>>>>>

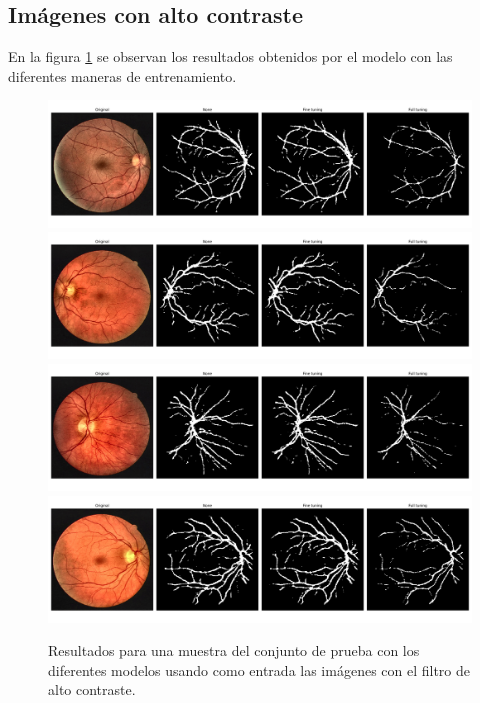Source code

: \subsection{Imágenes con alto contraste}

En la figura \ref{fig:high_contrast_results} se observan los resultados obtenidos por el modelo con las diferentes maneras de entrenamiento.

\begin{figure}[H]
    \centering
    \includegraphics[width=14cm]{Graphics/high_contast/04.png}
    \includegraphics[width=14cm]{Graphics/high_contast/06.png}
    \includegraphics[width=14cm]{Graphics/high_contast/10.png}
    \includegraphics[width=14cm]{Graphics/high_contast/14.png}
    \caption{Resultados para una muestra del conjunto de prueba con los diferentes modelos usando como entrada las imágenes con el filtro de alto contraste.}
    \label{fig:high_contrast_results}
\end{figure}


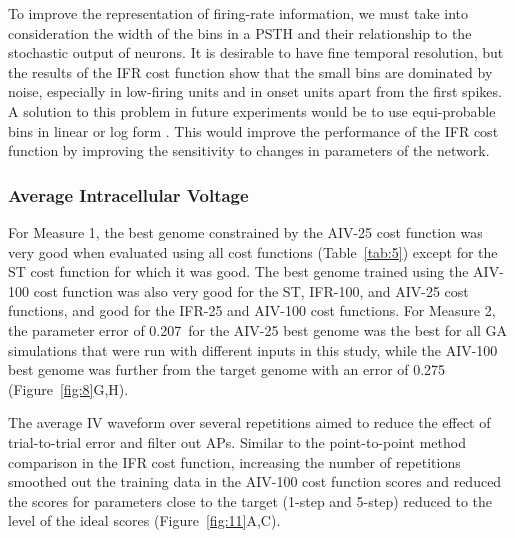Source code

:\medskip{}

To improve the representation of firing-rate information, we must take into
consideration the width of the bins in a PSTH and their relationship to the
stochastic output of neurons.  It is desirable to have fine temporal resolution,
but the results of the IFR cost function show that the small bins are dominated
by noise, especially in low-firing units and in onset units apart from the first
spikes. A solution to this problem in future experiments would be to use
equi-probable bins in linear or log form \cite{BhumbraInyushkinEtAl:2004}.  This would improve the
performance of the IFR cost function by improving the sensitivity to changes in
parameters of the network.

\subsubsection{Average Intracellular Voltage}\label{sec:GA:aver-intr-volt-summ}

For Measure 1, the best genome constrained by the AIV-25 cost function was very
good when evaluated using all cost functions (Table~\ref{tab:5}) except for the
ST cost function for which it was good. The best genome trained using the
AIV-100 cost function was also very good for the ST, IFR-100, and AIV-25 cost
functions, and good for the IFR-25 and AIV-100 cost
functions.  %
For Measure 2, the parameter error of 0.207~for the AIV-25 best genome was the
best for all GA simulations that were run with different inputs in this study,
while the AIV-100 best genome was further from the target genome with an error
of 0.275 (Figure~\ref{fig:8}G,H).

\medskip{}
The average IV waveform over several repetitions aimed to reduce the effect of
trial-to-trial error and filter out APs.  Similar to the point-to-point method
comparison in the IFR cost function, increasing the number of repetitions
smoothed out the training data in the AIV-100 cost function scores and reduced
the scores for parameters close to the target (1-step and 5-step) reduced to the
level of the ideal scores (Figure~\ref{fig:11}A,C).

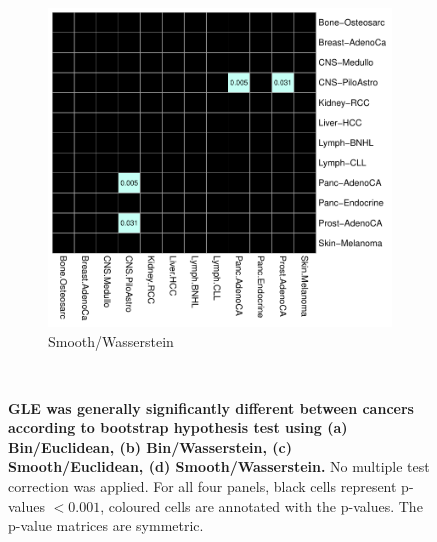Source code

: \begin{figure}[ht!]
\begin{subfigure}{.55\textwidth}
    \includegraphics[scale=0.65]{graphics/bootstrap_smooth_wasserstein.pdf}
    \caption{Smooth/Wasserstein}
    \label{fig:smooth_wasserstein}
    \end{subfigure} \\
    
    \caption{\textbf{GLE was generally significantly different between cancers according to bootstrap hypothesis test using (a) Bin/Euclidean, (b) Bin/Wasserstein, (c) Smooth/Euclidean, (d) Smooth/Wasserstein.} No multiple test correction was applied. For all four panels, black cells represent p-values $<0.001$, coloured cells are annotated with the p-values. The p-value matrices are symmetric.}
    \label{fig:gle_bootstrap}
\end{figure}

<<<<<
>>>>>

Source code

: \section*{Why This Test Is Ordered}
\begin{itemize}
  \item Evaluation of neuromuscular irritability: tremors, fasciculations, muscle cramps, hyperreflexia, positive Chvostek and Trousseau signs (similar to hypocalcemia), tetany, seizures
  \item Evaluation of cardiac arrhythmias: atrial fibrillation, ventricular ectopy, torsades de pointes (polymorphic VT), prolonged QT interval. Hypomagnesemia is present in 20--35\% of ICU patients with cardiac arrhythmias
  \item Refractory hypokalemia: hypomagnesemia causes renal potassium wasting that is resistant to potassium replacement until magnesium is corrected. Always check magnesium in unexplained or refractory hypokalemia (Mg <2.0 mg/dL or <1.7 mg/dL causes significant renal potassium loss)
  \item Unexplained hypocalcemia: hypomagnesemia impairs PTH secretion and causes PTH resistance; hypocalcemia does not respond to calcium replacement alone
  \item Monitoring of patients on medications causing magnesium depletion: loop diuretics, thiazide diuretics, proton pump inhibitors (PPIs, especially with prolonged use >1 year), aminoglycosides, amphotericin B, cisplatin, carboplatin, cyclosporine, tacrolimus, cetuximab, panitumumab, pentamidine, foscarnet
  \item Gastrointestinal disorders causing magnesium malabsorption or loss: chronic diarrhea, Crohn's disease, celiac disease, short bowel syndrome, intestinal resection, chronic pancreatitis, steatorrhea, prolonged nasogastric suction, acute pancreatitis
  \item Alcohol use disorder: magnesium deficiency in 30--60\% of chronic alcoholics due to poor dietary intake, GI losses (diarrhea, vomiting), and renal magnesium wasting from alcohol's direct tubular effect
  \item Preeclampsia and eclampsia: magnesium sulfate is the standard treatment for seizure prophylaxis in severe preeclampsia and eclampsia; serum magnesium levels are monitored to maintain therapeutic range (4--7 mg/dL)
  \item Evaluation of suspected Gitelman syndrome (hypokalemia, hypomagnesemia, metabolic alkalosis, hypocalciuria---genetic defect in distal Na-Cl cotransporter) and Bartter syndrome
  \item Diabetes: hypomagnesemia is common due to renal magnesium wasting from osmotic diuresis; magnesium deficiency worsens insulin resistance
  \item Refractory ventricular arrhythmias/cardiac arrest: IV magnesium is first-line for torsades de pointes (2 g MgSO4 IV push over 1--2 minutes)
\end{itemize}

<<<<<

#### [What the exercise asks]
Could you say how many lines of the entries contain the string "begin"? Only the number should be given.

#### [Worked solution]
4